A year later the Commission closed its anti-trust investigation into Formula 1 after the parties agreed to make changes which limited the FIA to “a regulatory role, so as to prevent any conflict of interests”. The Commission added that it would keep the sport under scrutiny to make sure that everything worked properly. Two years later the Commission announced that it was ending its monitoring of the sport, stating that was it satisfied that all was well.

At the time the investigation was troublesome because it meant that Bernie Ecclestone’s plans to float the Formula One group, in league with the investment bank Salomon Smith Barney had to be put on hold because the markets were wary about the effect that the dispute might have. After a second attempt at a flotation which would have been fronted by the FIA, Ecclestone decided to issue a bond secured on the future profits of the sport. The US investment bank Morgan Stanley Dean Witter agreed to underwrite that scheme. This was followed at the end of 1999 by the private sale of shares in the business to Morgan Grenfell Private Equity. The transactions set the Formula One company on its course towards various German owners and the eventual outcome was that it fell into the hands of bankers.

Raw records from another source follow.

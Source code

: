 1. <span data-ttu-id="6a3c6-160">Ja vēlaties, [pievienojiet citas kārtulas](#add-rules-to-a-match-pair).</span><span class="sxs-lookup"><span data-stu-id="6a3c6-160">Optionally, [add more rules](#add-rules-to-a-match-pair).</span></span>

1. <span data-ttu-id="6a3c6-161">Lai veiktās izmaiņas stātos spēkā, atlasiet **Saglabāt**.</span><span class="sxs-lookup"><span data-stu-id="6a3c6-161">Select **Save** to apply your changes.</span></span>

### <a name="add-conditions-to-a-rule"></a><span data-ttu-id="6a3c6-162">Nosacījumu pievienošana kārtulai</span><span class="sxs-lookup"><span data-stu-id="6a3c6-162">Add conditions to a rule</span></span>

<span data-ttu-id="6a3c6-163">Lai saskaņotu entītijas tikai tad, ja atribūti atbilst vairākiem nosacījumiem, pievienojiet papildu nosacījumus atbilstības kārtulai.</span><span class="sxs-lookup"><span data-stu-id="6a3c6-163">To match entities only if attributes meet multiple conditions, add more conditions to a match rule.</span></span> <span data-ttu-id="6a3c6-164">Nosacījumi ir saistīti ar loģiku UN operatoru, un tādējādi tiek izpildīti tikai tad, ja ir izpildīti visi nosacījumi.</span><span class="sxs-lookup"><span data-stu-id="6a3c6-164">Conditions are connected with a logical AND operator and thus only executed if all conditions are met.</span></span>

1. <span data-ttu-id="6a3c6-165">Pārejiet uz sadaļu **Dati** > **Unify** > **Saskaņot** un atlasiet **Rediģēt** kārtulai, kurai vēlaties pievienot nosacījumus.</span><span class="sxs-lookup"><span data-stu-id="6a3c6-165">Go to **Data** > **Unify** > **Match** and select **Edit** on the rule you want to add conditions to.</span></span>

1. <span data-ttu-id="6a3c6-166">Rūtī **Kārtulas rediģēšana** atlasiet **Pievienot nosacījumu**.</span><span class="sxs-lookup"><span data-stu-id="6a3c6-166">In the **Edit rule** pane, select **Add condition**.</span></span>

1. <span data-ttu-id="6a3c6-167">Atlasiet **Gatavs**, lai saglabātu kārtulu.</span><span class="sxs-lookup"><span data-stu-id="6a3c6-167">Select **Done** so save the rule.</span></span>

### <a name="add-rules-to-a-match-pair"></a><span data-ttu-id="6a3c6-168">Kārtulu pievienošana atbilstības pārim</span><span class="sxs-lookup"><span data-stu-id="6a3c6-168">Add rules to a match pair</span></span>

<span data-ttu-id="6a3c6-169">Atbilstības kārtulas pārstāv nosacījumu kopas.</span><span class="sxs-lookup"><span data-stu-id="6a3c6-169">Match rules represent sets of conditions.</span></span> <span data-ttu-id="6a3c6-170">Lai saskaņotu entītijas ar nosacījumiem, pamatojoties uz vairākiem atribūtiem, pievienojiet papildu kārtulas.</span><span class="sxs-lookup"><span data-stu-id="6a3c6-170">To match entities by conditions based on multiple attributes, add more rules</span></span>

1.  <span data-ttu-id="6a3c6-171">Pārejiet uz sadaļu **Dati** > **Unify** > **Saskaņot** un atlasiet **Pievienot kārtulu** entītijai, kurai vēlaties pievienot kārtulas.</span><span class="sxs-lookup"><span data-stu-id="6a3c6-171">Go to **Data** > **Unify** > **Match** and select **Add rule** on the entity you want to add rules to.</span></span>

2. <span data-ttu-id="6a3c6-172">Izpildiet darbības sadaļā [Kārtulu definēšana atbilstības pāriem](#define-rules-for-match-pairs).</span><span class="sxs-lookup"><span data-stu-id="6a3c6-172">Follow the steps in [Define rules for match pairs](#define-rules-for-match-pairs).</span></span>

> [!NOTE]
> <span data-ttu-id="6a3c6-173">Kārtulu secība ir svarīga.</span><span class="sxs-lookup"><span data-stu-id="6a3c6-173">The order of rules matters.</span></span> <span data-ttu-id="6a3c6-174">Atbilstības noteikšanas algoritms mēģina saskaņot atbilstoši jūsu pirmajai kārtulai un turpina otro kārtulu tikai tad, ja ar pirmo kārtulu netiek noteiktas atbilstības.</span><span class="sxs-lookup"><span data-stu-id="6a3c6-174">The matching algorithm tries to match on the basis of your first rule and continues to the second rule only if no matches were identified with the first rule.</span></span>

The key question today, that the small teams have touched upon, is whether or not the new agreements between the big teams, the FIA and the Formula One group, which cover the period 2013-2020, are acceptable to the European Commission or, indeed, whether the European Commission even knows about them. And if not, why not? Logically, the best course of action when one has such rules to follow is to run these things past the authorities before they come into operation, but last year everything was a little rushed.

The FIA was very keen, you may recall, to get a commercial deal sorted out before its elections at the end of the year.

Among the things that were agreed was that the FIA would have an option to buy a share in the Formula One group. This was attractive because it had a cheap price tag and promised to deliver a substantial pay-out when the share was sold. That may seem like a good idea, but was that acceptable under the EU’s ideas about conflicts of interest and the clear division between commercial and regulatory roles?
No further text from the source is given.